Di luar ruangan, Naya—yang sedari tadi membantu menyuguhkan teh dan makanan untuk para tamu—diam-diam mendengarkan. Ia bisa merasakan betapa beratnya beban di pundak Arga. Namun di balik sorot mata pemuda itu, ia melihat sesuatu yang berbeda: keberanian yang jarang dimiliki orang seusianya.
Malam itu, setelah para pelayat mulai pulang satu per satu, Arga duduk sendirian di beranda rumah. Hujan kembali turun, tipis namun deras di hati. Ia menggenggam buku kulit tua—catatan harian bisnis ayahnya yang tadi sore diberikan oleh Pak Suro.
“Aku akan menjaganya, Pak,” gumamnya lirih. “Meski semua meragukan, aku akan buktikan. Juragan muda ini… tidak akan kalah.”
Dan di kejauhan, petir menyambar, seolah ikut meneguhkan janji itu.
.
Malam semakin larut. Pelayat sudah pulang, rumah besar Wiratama kembali sepi. Hanya lampu temaram yang menyala di ruang tengah, menemani sisa-sisa kesedihan yang masih menggantung.
Arga duduk di beranda, memeluk lutut, menatap pekatnya langit malam. Buku catatan kulit pemberian Pak Suro ada di pangkuannya, belum sempat ia buka. Di balik keheningan, terdengar suara pintu berderit. Nyai Ratna melangkah keluar, mengenakan selendang hitam di bahunya. Wajahnya lelah, tapi sorot matanya tetap hangat.
“Kamu belum tidur, Nak?” tanyanya pelan.
Arga menoleh singkat, lalu menggeleng. “Belum, Bu. Rasanya… dada ini masih sesak.”

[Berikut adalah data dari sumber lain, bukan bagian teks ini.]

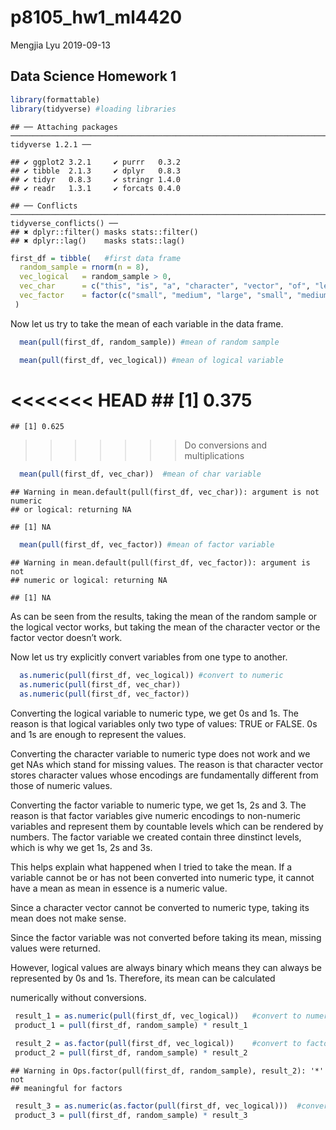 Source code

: p8105\_hw1\_ml4420
================
Mengjia Lyu
2019-09-13

## Data Science Homework 1

``` r
library(formattable)
library(tidyverse) #loading libraries
```

    ## ── Attaching packages ─────────────────────────────────────────────────────────────────────────────────────────────────────────────── tidyverse 1.2.1 ──

    ## ✔ ggplot2 3.2.1     ✔ purrr   0.3.2
    ## ✔ tibble  2.1.3     ✔ dplyr   0.8.3
    ## ✔ tidyr   0.8.3     ✔ stringr 1.4.0
    ## ✔ readr   1.3.1     ✔ forcats 0.4.0

    ## ── Conflicts ────────────────────────────────────────────────────────────────────────────────────────────────────────────────── tidyverse_conflicts() ──
    ## ✖ dplyr::filter() masks stats::filter()
    ## ✖ dplyr::lag()    masks stats::lag()

``` r
first_df = tibble(   #first data frame
  random_sample = rnorm(n = 8),
  vec_logical   = random_sample > 0,
  vec_char      = c("this", "is", "a", "character", "vector", "of", "length", "eight"),
  vec_factor    = factor(c("small", "medium", "large", "small", "medium", "large", "small", "medium")),
 )
```

Now let us try to take the mean of each variable in the data
    frame.

``` r
  mean(pull(first_df, random_sample)) #mean of random sample
```



``` r
  mean(pull(first_df, vec_logical)) #mean of logical variable
```

<<<<<<< HEAD
    ## [1] 0.375
=======
    ## [1] 0.625
>>>>>>> Do conversions and multiplications

``` r
  mean(pull(first_df, vec_char))  #mean of char variable
```

    ## Warning in mean.default(pull(first_df, vec_char)): argument is not numeric
    ## or logical: returning NA

    ## [1] NA

``` r
  mean(pull(first_df, vec_factor)) #mean of factor variable
```

    ## Warning in mean.default(pull(first_df, vec_factor)): argument is not
    ## numeric or logical: returning NA

    ## [1] NA

As can be seen from the results, taking the mean of the random sample or
the logical vector works, but taking the mean of the character vector or
the factor vector doesn’t work.

Now let us try explicitly convert variables from one type to another.

``` r
  as.numeric(pull(first_df, vec_logical)) #convert to numeric
  as.numeric(pull(first_df, vec_char))    
  as.numeric(pull(first_df, vec_factor))  
```

Converting the logical variable to numeric type, we get 0s and 1s. The
reason is that logical variables only two type of values: TRUE or FALSE.
0s and 1s are enough to represent the values.

Converting the character variable to numeric type does not work and we
get NAs which stand for missing values. The reason is that character
vector stores character values whose encodings are fundamentally
different from those of numeric values.

Converting the factor variable to numeric type, we get 1s, 2s and 3. The
reason is that factor variables give numeric encodings to non-numeric
variables and represent them by countable levels which can be rendered
by numbers. The factor variable we created contain three dinstinct
levels, which is why we get 1s, 2s and 3s.

This helps explain what happened when I tried to take the mean. If a
variable cannot be or has not been converted into numeric type, it
cannot have a mean as mean in essence is a numeric value.

Since a character vector cannot be converted to numeric type, taking its
mean does not make sense.

Since the factor variable was not converted before taking its mean,
missing values were returned.

However, logical values are always binary which means they can always be
represented by 0s and 1s. Therefore, its mean can be calculated

numerically without
conversions.

``` r
 result_1 = as.numeric(pull(first_df, vec_logical))   #convert to numeric
 product_1 = pull(first_df, random_sample) * result_1
 
 result_2 = as.factor(pull(first_df, vec_logical))    #convert to factor
 product_2 = pull(first_df, random_sample) * result_2
```

    ## Warning in Ops.factor(pull(first_df, random_sample), result_2): '*' not
    ## meaningful for factors

``` r
 result_3 = as.numeric(as.factor(pull(first_df, vec_logical)))  #convert to numeric
 product_3 = pull(first_df, random_sample) * result_3
```
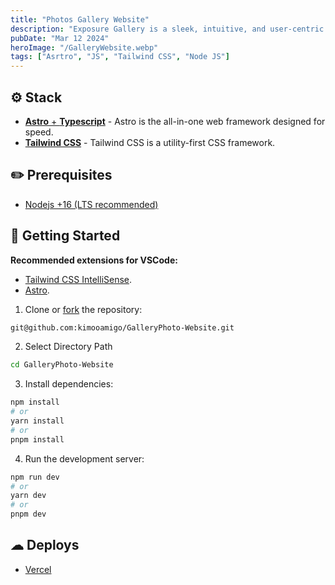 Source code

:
 ```yaml
---
title: "Photos Gallery Website"
description: "Exposure Gallery is a sleek, intuitive, and user-centric photo gallery website tailored for photographers and filmmakers alike. Dedicated to showcasing stunning visuals, it emphasizes accessibility, SEO optimization, and top-notch performance. Explore captivating imagery effortlessly, with a seamless interface designed to elevate the viewer's experience and appreciation of photography and film."
pubDate: "Mar 12 2024"
heroImage: "/GalleryWebsite.webp"
tags: ["Asrtro", "JS", "Tailwind CSS", "Node JS"]
---
```


<div align="center">

</div>

## ⚙️ Stack

- [**Astro** + **Typescript**](https://astro.build/) - Astro is the all-in-one web framework designed for speed.
- [**Tailwind CSS**](https://tailwindcss.com/) - Tailwind CSS is a utility-first CSS framework.

## ✏️ Prerequisites

- [Nodejs +16 (LTS recommended)](https://nodejs.org/en/)

## 🚀 Getting Started

**Recommended extensions for VSCode:**

- [Tailwind CSS IntelliSense](https://marketplace.visualstudio.com/items?itemName=bradlc.vscode-tailwindcss).
- [Astro](https://marketplace.visualstudio.com/items?itemName=astro-build.astro-vscode).

1. Clone or [fork](https://github.com/kimooamigo/GalleryPhoto-Website/fork) the repository:

```bash
git@github.com:kimooamigo/GalleryPhoto-Website.git
```

2. Select Directory Path 

```bash
cd GalleryPhoto-Website
```

3. Install dependencies:

```bash
npm install
# or
yarn install
# or
pnpm install
```

4. Run the development server:

```bash
npm run dev
# or
yarn dev
# or
pnpm dev
```

## ☁ Deploys

- [Vercel](https://vercel.com/)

Nyai Ratna duduk di samping putranya, menepuk pelan punggungnya. “Itu wajar. Kehilangan ayahmu bukan hal kecil. Dia bukan hanya suami dan ayah, tapi juga tiang keluarga ini. Tapi mulai malam ini, kamu lah yang jadi tiang itu, Arga.”
Arga menunduk, jemarinya menggenggam buku catatan kulit itu semakin erat. “Semua orang meragukanku, Bu. Paman Surya, Rendra, bahkan sebagian kerabat kita. Mereka menganggap aku belum pantas. Dan jujur… aku juga takut. Bagaimana kalau aku benar-benar gagal?”
Nyai Ratna menarik napas dalam, lalu menatap putranya dengan sorot yang penuh keteguhan. “Dengar baik-baik, Ga. Kamu anak ayahmu. Darah yang mengalir di tubuhmu adalah darah Wiratama. Rasa takut itu wajar, tapi jangan sampai membuatmu mundur. Kamu boleh muda, tapi justru itu kelebihanmu. Kau bisa belajar, bisa berkembang, dan bisa membawa keluarga ini jauh lebih maju. Sesuatu yang mungkin ayahmu tidak sempat lakukan.”
Arga menelan ludah. Hatinya bergetar mendengar nasihat itu. Ia menatap ibunya, lalu berkata lirih, “Tapi kalau aku jatuh, Bu? Kalau semua ini hancur di tanganku?”
Nyai Ratna tersenyum tipis, meski air matanya jatuh perlahan. Ia menggenggam tangan putranya erat.
“Kalau kamu jatuh, kamu masih punya Ibu. Dan Ibu yakin ayahmu, meski dari alam sana, akan tetap menjadi penopangmu. Kamu tidak sendiri, Nak.”
Arga tak bisa lagi menahan diri. Untuk pertama kalinya sejak siang tadi, air matanya pecah. Ia memeluk ibunya erat, seolah takut kehilangan sosok satu-satunya yang tersisa.
“Bu…” suaranya bergetar. “Aku janji. Aku akan jaga warisan Bapak. Aku akan jaga Ibu. Aku akan buktikan kalau aku memang layak jadi penerus keluarga ini.”
Nyai Ratna membelai rambut putranya, menahan tangisnya sendiri.
“Itu yang Ibu ingin dengar, Ga. Ingatlah… bukan harta yang harus kamu jaga, tapi nama baik keluarga ini. Nama Wiratama harus tetap harum, sampai kapan pun.”
Hujan rintik kembali turun, membasahi halaman. Malam itu, di bawah langit yang kelam, tekad Arga dipatri dalam-dalam. Ia tahu jalan di depannya tidak akan mudah. Intrik keluarga, persaingan bisnis, dan ujian cinta akan menantinya. Tapi satu hal pasti: ia tak akan mundur.
Dan di sudut rumah, tanpa disadari oleh Arga maupun ibunya, Naya kembali melihat dari kejauhan. Gadis itu menggenggam erat payung yang masih basah, hatinya berdesir. Ia tak tahu mengapa, tapi ada dorongan kuat dalam dirinya untuk mendukung pemuda itu.